Myths and Fantasies of the Middle Class: Changing Conceptions of the Middle-Class Family in Mexico City, 1940s–1970s

Sunday, January 9, 2022: 9:20 AM
Napoleon Ballroom C1 (Sheraton New Orleans)
Susie S. Porter, University of Utah
When historians of Mexico have used the term “middle class” they have often done so by falling back on definitions unmoored from specific historical contexts. By examining how scholars have defined the middle class we can parse the shifting historical specificity of the term. When did race fade from analysis and gender become more central? When and how did scholars integrate sexuality into their analysis? Between 1940 and 1960, the Mexican middle class grew both in size and in the material benefits it enjoyed.
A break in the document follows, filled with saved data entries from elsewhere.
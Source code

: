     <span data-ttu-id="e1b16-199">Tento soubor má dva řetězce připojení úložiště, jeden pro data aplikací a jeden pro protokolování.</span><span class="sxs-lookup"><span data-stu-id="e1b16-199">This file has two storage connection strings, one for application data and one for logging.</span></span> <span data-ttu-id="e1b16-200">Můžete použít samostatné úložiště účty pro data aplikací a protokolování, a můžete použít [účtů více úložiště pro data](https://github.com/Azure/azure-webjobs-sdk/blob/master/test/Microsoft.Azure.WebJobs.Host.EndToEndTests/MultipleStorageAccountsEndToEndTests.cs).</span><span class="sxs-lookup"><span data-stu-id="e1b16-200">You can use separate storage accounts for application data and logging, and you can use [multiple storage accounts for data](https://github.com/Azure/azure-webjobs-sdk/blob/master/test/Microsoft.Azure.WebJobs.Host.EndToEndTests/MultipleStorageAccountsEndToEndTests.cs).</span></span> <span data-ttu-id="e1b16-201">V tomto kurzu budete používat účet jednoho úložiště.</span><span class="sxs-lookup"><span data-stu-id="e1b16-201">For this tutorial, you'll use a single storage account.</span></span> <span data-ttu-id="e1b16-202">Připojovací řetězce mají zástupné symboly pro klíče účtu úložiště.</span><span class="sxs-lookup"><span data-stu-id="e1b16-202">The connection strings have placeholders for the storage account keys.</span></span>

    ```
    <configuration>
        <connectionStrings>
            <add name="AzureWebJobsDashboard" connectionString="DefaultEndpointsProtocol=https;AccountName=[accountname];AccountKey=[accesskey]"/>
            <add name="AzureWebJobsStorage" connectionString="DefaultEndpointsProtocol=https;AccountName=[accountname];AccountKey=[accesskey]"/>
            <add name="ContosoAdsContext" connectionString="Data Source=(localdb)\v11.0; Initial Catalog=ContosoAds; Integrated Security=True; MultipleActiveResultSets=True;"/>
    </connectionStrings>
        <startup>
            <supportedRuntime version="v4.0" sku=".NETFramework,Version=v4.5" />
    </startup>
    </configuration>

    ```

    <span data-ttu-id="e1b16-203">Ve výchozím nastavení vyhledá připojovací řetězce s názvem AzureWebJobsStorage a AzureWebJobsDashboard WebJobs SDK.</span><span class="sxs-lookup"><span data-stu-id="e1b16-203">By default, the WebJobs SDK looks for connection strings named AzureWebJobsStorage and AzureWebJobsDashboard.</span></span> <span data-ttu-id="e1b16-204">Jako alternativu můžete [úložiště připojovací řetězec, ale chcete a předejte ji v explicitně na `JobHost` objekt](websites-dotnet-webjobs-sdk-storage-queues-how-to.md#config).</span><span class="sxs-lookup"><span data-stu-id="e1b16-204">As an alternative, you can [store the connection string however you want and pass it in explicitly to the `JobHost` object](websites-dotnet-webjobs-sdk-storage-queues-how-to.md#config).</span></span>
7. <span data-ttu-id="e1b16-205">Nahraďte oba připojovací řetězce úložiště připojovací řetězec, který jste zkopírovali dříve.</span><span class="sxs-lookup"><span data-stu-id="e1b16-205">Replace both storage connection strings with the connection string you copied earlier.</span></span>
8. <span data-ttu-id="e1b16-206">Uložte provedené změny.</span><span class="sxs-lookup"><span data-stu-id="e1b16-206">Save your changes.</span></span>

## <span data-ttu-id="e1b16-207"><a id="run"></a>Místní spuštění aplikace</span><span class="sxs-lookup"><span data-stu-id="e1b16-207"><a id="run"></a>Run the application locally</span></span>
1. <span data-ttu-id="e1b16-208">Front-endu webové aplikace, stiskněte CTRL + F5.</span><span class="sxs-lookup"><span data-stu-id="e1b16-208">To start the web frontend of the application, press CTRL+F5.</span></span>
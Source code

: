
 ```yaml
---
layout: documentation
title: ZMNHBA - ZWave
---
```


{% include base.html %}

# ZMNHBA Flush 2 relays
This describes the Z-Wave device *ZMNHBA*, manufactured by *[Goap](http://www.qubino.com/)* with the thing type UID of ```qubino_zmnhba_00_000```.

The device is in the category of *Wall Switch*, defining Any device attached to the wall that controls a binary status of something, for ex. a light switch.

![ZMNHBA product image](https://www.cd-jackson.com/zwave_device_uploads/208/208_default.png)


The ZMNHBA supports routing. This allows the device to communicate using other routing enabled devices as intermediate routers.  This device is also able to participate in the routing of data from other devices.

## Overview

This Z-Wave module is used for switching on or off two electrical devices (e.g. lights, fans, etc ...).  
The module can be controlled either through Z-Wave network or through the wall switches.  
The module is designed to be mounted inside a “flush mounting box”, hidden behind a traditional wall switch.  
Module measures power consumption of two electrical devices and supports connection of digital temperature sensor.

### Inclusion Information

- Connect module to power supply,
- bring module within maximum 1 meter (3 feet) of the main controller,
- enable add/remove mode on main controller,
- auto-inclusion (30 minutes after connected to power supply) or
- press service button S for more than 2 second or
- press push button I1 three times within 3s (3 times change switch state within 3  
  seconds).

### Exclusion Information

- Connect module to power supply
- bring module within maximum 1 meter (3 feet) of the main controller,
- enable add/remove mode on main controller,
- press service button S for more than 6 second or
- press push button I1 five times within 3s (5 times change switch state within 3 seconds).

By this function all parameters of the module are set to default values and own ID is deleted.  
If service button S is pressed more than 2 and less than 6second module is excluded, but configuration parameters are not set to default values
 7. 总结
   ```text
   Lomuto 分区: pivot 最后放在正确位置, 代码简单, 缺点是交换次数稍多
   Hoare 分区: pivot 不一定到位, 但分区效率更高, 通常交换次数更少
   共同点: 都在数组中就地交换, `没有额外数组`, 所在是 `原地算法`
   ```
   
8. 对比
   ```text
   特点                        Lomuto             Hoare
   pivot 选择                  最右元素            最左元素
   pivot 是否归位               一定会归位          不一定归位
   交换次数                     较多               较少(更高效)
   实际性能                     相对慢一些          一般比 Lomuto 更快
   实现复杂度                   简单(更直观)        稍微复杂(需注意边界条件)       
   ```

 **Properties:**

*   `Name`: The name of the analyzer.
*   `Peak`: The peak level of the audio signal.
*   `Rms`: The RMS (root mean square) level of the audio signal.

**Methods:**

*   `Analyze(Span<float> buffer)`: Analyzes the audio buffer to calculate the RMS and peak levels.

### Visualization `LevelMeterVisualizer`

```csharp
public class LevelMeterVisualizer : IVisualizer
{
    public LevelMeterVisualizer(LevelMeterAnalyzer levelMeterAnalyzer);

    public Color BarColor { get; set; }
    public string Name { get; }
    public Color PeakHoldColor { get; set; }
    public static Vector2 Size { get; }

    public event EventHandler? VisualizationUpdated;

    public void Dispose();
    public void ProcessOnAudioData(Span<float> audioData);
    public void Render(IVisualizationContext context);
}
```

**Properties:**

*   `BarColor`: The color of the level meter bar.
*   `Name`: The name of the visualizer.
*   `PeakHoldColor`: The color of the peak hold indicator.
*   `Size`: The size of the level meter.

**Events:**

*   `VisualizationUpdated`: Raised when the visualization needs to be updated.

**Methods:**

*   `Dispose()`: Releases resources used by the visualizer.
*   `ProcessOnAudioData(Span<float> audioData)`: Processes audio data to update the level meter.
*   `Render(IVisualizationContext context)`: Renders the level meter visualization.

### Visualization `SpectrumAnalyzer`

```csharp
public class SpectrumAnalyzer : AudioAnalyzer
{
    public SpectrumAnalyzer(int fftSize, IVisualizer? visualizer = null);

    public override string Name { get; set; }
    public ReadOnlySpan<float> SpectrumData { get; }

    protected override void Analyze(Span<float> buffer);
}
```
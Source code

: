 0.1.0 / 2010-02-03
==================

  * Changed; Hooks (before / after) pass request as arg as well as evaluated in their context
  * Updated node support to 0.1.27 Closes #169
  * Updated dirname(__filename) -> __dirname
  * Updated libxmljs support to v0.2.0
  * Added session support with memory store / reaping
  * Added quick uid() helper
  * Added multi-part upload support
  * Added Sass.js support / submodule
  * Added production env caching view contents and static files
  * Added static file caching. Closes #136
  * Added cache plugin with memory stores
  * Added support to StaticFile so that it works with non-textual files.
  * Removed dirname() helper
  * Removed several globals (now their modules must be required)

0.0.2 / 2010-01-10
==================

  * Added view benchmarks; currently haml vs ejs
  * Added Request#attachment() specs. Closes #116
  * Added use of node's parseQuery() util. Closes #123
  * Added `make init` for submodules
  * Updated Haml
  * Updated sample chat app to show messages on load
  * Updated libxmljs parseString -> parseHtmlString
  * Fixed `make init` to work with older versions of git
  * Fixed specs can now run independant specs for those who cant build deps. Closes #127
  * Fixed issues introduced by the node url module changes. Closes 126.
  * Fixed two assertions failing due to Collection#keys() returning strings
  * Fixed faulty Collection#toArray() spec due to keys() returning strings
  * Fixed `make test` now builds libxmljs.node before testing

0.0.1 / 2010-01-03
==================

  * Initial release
This presentation examines the several scholars paradigmatic of change over time in definitions of the middle class. Anthropologist Miguel Othón de Mendizábal (1890-1945) in El origen histórico de nuestras clases medias (1946) approached class through the lens of race and the legacies of colonialism and had little to say about women and the family. Beginning in the 1950s, scholars largely associated women with the ills of modernity. Sociologist Lucio Mendieta y Núñez (1895-1988) in Las clases sociales (1957) used the category “woman” as a metaphor to explain class fluidity (they could marry their well-off boss and move up in class status). Sociologist José E. Iturriaga (1914-2011) attributed family “disintegration” (declining fertility and increased divorce rates) to middle-class women’s workforce participation. Writing on the brink of economic decline, sociologist Gabriel Careaga Medina (1941-2004), in Myths and Fantasies of the Middle Class (1974), leveled a full-throated critique of what he termed “the colonized mind” of the Mexican middle-class family, gender relations, and sexuality. Careaga represented a return to a less fluid and more rigid definition of class identity. He focused on class-based psychology, sexuality, and consumer habits and in so doing, contributed to the normativization of heterosexuality and patriarchy, and remaining blind to how women’s labor (wives, daughters, and domestic workers) shored up the middle-class household.